▶ _REQUIREMENT_
Return the lines below exactly, from the first line to the line that contains "- [tachyons-css /". Leave out pictures.

[RECORDS SHOWN Boundary: Start]

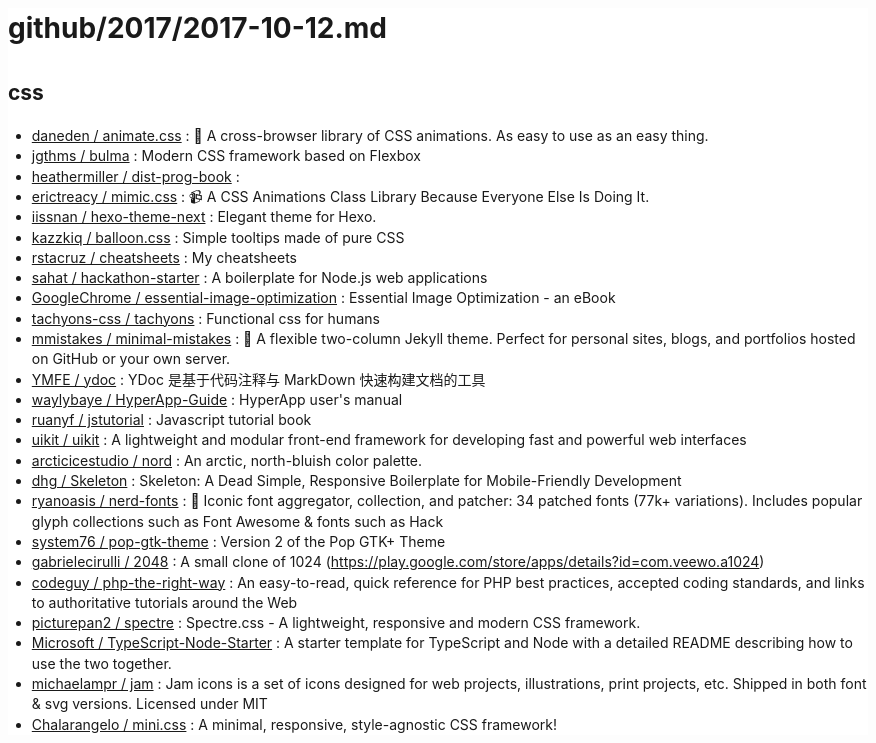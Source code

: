 # github/2017/2017-10-12.md



## css

- [daneden / animate.css](https://github.com/daneden/animate.css) : 🍿 A cross-browser library of CSS animations. As easy to use as an easy thing.
- [jgthms / bulma](https://github.com/jgthms/bulma) : Modern CSS framework based on Flexbox
- [heathermiller / dist-prog-book](https://github.com/heathermiller/dist-prog-book) : 
- [erictreacy / mimic.css](https://github.com/erictreacy/mimic.css) : 📹 A CSS Animations Class Library Because Everyone Else Is Doing It.
- [iissnan / hexo-theme-next](https://github.com/iissnan/hexo-theme-next) : Elegant theme for Hexo.
- [kazzkiq / balloon.css](https://github.com/kazzkiq/balloon.css) : Simple tooltips made of pure CSS
- [rstacruz / cheatsheets](https://github.com/rstacruz/cheatsheets) : My cheatsheets
- [sahat / hackathon-starter](https://github.com/sahat/hackathon-starter) : A boilerplate for Node.js web applications
- [GoogleChrome / essential-image-optimization](https://github.com/GoogleChrome/essential-image-optimization) : Essential Image Optimization - an eBook
- [tachyons-css / tachyons](https://github.com/tachyons-css/tachyons) : Functional css for humans
- [mmistakes / minimal-mistakes](https://github.com/mmistakes/minimal-mistakes) : 📐 A flexible two-column Jekyll theme. Perfect for personal sites, blogs, and portfolios hosted on GitHub or your own server.
- [YMFE / ydoc](https://github.com/YMFE/ydoc) : YDoc 是基于代码注释与 MarkDown 快速构建文档的工具
- [waylybaye / HyperApp-Guide](https://github.com/waylybaye/HyperApp-Guide) : HyperApp user's manual
- [ruanyf / jstutorial](https://github.com/ruanyf/jstutorial) : Javascript tutorial book
- [uikit / uikit](https://github.com/uikit/uikit) : A lightweight and modular front-end framework for developing fast and powerful web interfaces
- [arcticicestudio / nord](https://github.com/arcticicestudio/nord) : An arctic, north-bluish color palette.
- [dhg / Skeleton](https://github.com/dhg/Skeleton) : Skeleton: A Dead Simple, Responsive Boilerplate for Mobile-Friendly Development
- [ryanoasis / nerd-fonts](https://github.com/ryanoasis/nerd-fonts) : 🔡 Iconic font aggregator, collection, and patcher: 34 patched fonts (77k+ variations). Includes popular glyph collections such as Font Awesome & fonts such as Hack
- [system76 / pop-gtk-theme](https://github.com/system76/pop-gtk-theme) : Version 2 of the Pop GTK+ Theme
- [gabrielecirulli / 2048](https://github.com/gabrielecirulli/2048) : A small clone of 1024 (https://play.google.com/store/apps/details?id=com.veewo.a1024)
- [codeguy / php-the-right-way](https://github.com/codeguy/php-the-right-way) : An easy-to-read, quick reference for PHP best practices, accepted coding standards, and links to authoritative tutorials around the Web
- [picturepan2 / spectre](https://github.com/picturepan2/spectre) : Spectre.css - A lightweight, responsive and modern CSS framework.
- [Microsoft / TypeScript-Node-Starter](https://github.com/Microsoft/TypeScript-Node-Starter) : A starter template for TypeScript and Node with a detailed README describing how to use the two together.
- [michaelampr / jam](https://github.com/michaelampr/jam) : Jam icons is a set of icons designed for web projects, illustrations, print projects, etc. Shipped in both font & svg versions. Licensed under MIT
- [Chalarangelo / mini.css](https://github.com/Chalarangelo/mini.css) : A minimal, responsive, style-agnostic CSS framework!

[RECORDS SHOWN Boundary: End]

▶ _COMPLETED TASK_
Source code

: # github/2017/2017-10-12.md



## css

- [daneden / animate.css](https://github.com/daneden/animate.css) : 🍿 A cross-browser library of CSS animations. As easy to use as an easy thing.
- [jgthms / bulma](https://github.com/jgthms/bulma) : Modern CSS framework based on Flexbox
- [heathermiller / dist-prog-book](https://github.com/heathermiller/dist-prog-book) : 
- [erictreacy / mimic.css](https://github.com/erictreacy/mimic.css) : 📹 A CSS Animations Class Library Because Everyone Else Is Doing It.
- [iissnan / hexo-theme-next](https://github.com/iissnan/hexo-theme-next) : Elegant theme for Hexo.
- [kazzkiq / balloon.css](https://github.com/kazzkiq/balloon.css) : Simple tooltips made of pure CSS
- [rstacruz / cheatsheets](https://github.com/rstacruz/cheatsheets) : My cheatsheets
- [sahat / hackathon-starter](https://github.com/sahat/hackathon-starter) : A boilerplate for Node.js web applications
- [GoogleChrome / essential-image-optimization](https://github.com/GoogleChrome/essential-image-optimization) : Essential Image Optimization - an eBook
- [tachyons-css / tachyons](https://github.com/tachyons-css/tachyons) : Functional css for humans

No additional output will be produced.